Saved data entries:

== Segment start ==

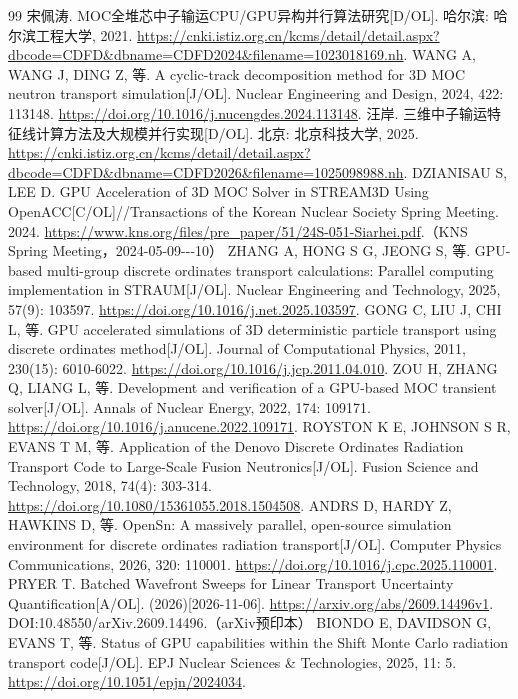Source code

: \documentclass[UTF8, zihao=-4, fontset=none, a4paper]{ctexart}
\begin{document}
\begin{thebibliography}{99}
 宋佩涛. MOC全堆芯中子输运CPU/GPU异构并行算法研究{[}D/OL{]}. 哈尔滨: 哈尔滨工程大学, 2021. \url{https://cnki.istiz.org.cn/kcms/detail/detail.aspx?dbcode=CDFD&dbname=CDFD2024&filename=1023018169.nh}.
 WANG A, WANG J, DING Z, 等. A cyclic-track decomposition method for 3D MOC neutron transport simulation{[}J/OL{]}. Nuclear Engineering and Design, 2024, 422: 113148. \url{https://doi.org/10.1016/j.nucengdes.2024.113148}.
 汪岸. 三维中子输运特征线计算方法及大规模并行实现{[}D/OL{]}. 北京: 北京科技大学, 2025. \url{https://cnki.istiz.org.cn/kcms/detail/detail.aspx?dbcode=CDFD&dbname=CDFD2026&filename=1025098988.nh}.
 DZIANISAU S, LEE D. GPU Acceleration of 3D MOC Solver in STREAM3D Using OpenACC{[}C/OL{]}//Transactions of the Korean Nuclear Society Spring Meeting. 2024. \url{https://www.kns.org/files/pre_paper/51/24S-051-Siarhei.pdf}.（KNS Spring Meeting，2024-05-09-\/-\/-10）
 ZHANG A, HONG S G, JEONG S, 等. GPU-based multi-group discrete ordinates transport calculations: Parallel computing implementation in STRAUM{[}J/OL{]}. Nuclear Engineering and Technology, 2025, 57(9): 103597. \url{https://doi.org/10.1016/j.net.2025.103597}.
 GONG C, LIU J, CHI L, 等. GPU accelerated simulations of 3D deterministic particle transport using discrete ordinates method{[}J/OL{]}. Journal of Computational Physics, 2011, 230(15): 6010-6022. \url{https://doi.org/10.1016/j.jcp.2011.04.010}.
 ZOU H, ZHANG Q, LIANG L, 等. Development and verification of a GPU-based MOC transient solver{[}J/OL{]}. Annals of Nuclear Energy, 2022, 174: 109171. \url{https://doi.org/10.1016/j.anucene.2022.109171}.
 ROYSTON K E, JOHNSON S R, EVANS T M, 等. Application of the Denovo Discrete Ordinates Radiation Transport Code to Large-Scale Fusion Neutronics{[}J/OL{]}. Fusion Science and Technology, 2018, 74(4): 303-314. \url{https://doi.org/10.1080/15361055.2018.1504508}.
 ANDRS D, HARDY Z, HAWKINS D, 等. OpenSn: A massively parallel, open-source simulation environment for discrete ordinates radiation transport{[}J/OL{]}. Computer Physics Communications, 2026, 320: 110001. \url{https://doi.org/10.1016/j.cpc.2025.110001}.
 PRYER T. Batched Wavefront Sweeps for Linear Transport Uncertainty Quantification{[}A/OL{]}. (2026)[2026-11-06]. \url{https://arxiv.org/abs/2609.14496v1}. DOI:10.48550/arXiv.2609.14496.（arXiv预印本）
 BIONDO E, DAVIDSON G, EVANS T, 等. Status of GPU capabilities within the Shift Monte Carlo radiation transport code{[}J/OL{]}. EPJ Nuclear Sciences \& Technologies, 2025, 11: 5. \url{https://doi.org/10.1051/epjn/2024034}.

\end{thebibliography}
\end{document}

== Segment end ==

§ YOUR TASK:
Print the records again exactly. Skip every picture.

§ THE ANSWER:
Source code

: \documentclass[UTF8, zihao=-4, fontset=none, a4paper]{ctexart}
\begin{document}
\begin{thebibliography}{99}
 宋佩涛. MOC全堆芯中子输运CPU/GPU异构并行算法研究{[}D/OL{]}. 哈尔滨: 哈尔滨工程大学, 2021. \url{https://cnki.istiz.org.cn/kcms/detail/detail.aspx?dbcode=CDFD&dbname=CDFD2024&filename=1023018169.nh}.
 WANG A, WANG J, DING Z, 等. A cyclic-track decomposition method for 3D MOC neutron transport simulation{[}J/OL{]}. Nuclear Engineering and Design, 2024, 422: 113148. \url{https://doi.org/10.1016/j.nucengdes.2024.113148}.
 汪岸. 三维中子输运特征线计算方法及大规模并行实现{[}D/OL{]}. 北京: 北京科技大学, 2025. \url{https://cnki.istiz.org.cn/kcms/detail/detail.aspx?dbcode=CDFD&dbname=CDFD2026&filename=1025098988.nh}.
 DZIANISAU S, LEE D. GPU Acceleration of 3D MOC Solver in STREAM3D Using OpenACC{[}C/OL{]}//Transactions of the Korean Nuclear Society Spring Meeting. 2024. \url{https://www.kns.org/files/pre_paper/51/24S-051-Siarhei.pdf}.（KNS Spring Meeting，2024-05-09-\/-\/-10）
 ZHANG A, HONG S G, JEONG S, 等. GPU-based multi-group discrete ordinates transport calculations: Parallel computing implementation in STRAUM{[}J/OL{]}. Nuclear Engineering and Technology, 2025, 57(9): 103597. \url{https://doi.org/10.1016/j.net.2025.103597}.
 GONG C, LIU J, CHI L, 等. GPU accelerated simulations of 3D deterministic particle transport using discrete ordinates method{[}J/OL{]}. Journal of Computational Physics, 2011, 230(15): 6010-6022. \url{https://doi.org/10.1016/j.jcp.2011.04.010}.
 ZOU H, ZHANG Q, LIANG L, 等. Development and verification of a GPU-based MOC transient solver{[}J/OL{]}. Annals of Nuclear Energy, 2022, 174: 109171. \url{https://doi.org/10.1016/j.anucene.2022.109171}.
 ROYSTON K E, JOHNSON S R, EVANS T M, 等. Application of the Denovo Discrete Ordinates Radiation Transport Code to Large-Scale Fusion Neutronics{[}J/OL{]}. Fusion Science and Technology, 2018, 74(4): 303-314. \url{https://doi.org/10.1080/15361055.2018.1504508}.
 ANDRS D, HARDY Z, HAWKINS D, 等. OpenSn: A massively parallel, open-source simulation environment for discrete ordinates radiation transport{[}J/OL{]}. Computer Physics Communications, 2026, 320: 110001. \url{https://doi.org/10.1016/j.cpc.2025.110001}.
 PRYER T. Batched Wavefront Sweeps for Linear Transport Uncertainty Quantification{[}A/OL{]}. (2026)[2026-11-06]. \url{https://arxiv.org/abs/2609.14496v1}. DOI:10.48550/arXiv.2609.14496.（arXiv预印本）
 BIONDO E, DAVIDSON G, EVANS T, 等. Status of GPU capabilities within the Shift Monte Carlo radiation transport code{[}J/OL{]}. EPJ Nuclear Sciences \& Technologies, 2025, 11: 5. \url{https://doi.org/10.1051/epjn/2024034}.

\end{thebibliography}
\end{document}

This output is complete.